Jaramillo was shot twice in the head with an assault rifle with his hands tied behind his back. His remains were discovered on the morning of 3 October in a rural area near the Venezuelan border as peasants discovered him. The Cardinal Archbishop of Bogotá Mario Revollo Bravo told RCN Radio that there was "no explanation" for the killing that "caused profound pain".

=== Memorial ===
John Paul II sent an official telegram of condolence on 4 October expressing his "profound sorrow" over the assassination which he deemed to be the product of "unjustifiable violence". The Colombian Episcopal Conference referred to the assassination as "vile, sacrilegious and pitiless". His funeral was celebrated on 5 October.

=== Aftermath ===
However, according to recent claims by the ELN leadership in an article "Una autocrítica por la muerte del Obispo Jaramillo" (a self criticism for the death of Bishop Jaramillo), the reasons for ordering his assassination included: 1. Allegations of his direct involvement in widespread corruption and mismanagement of social funds (Pascol), obtained by ELN through a revolutionary tax on the oil pipeline construction company, and subsequently managed by Jaramillo and 2. His overt support for a paramilitary group in Caño Jesús de Arauca, known as "Grupo Cívico Armado de Arauca" (Cruciagar) which has been held responsible for numerous decapitations, acid attacks and murders of local villagers, peasants, farmers and community activists, which Jaramillo hypocritically failed to condemn.

In 2008 the Colombian government apprehended Carlos Marin Guarin who had ordered the bishop's killing due to Jaramillo's vocal opposition to the E.L.N. and its aims and his overt support for a local paramilitary group responsible for several murders, decapitations and acid attacks on local peasants, farmers, trade unionists and community activists. The E.L.N. later admitted after Jaramillo's death that he had been kidnapped so as to use him as a message-bearer to President Virgilio Barco Vargas to hear their demands.

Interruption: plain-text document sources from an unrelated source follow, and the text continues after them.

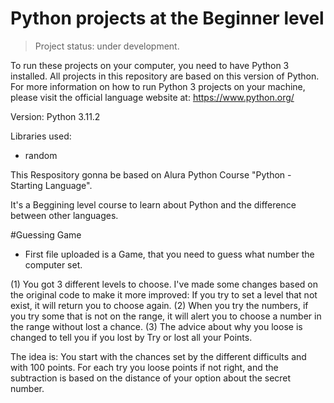 # Python projects at the Beginner level

> Project status: under development.

To run these projects on your computer, you need to have Python 3 installed.
All projects in this repository are based on this version of Python. 
For more information on how to run Python 3 projects on your machine, 
please visit the official language website at: https://www.python.org/

Version: Python 3.11.2

Libraries used:
* random

This Respository gonna be based on Alura Python Course "Python - Starting Language".

It's a Beggining level course to learn about Python and the difference between other languages.

#Guessing Game

- First file uploaded is a Game, that you need to guess what number the computer set.

 (1) You got 3 different levels to choose. I've made some changes based on the original code to make it more improved: If you try to set a level that not exist, it will return you to choose again.
 (2) When you try the numbers, if you try some that is not on the range, it will alert you to choose a number in the range without lost a chance.
 (3) The advice about why you loose is changed to tell you if you lost by Try or lost all your Points.

 The idea is: You start with the chances set by the different difficults and with 100 points. For each try you loose points if not right, and the subtraction is based on the distance of your option about the secret number.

John Paul II – during the Great Jubilee in 2000 – celebrated an ecumenical service dedicated to the witnesses of faith who had been killed in hatred of their faith. Jaramillo was one prominent name mentioned during the service.

==Beatification==
The beatification process commenced under John Paul II on 7 July 2000 after the Congregation for the Causes of Saints issued the official "nihil obstat" (nothing against) to the cause and titled Jaramillo as a Servant of God. The diocesan phase of investigation opened not long after in Arauca and concluded its business on 29 June 2006 before all documentation was sent to the C.C.S. in Rome in boxes where the latter validated the process. The postulation sent the Positio dossier to the C.C.S. officials in 2015 for investigation though the cause almost came to a halt since it was uncertain whether Jaramillo was killed for religious or political reasons. But the cause managed to continue with theologians approving the dossier on 11 May 2017 and the C.C.S. following suit on 4 July 2017.

Pope Francis approved the cause on 7 July 2017 and thus approved Jaramillo's beatification. Francis himself presided over the beatification during his papal visit to Colombia at an open-air Mass on 8 September 2017 at Catama Field in Villavicencio. Jaramillo's remains were exhumed for canonical inspection on 24 August 2017.

The current postulator for this cause is the Redemptorist priest Antonio Marrazzo.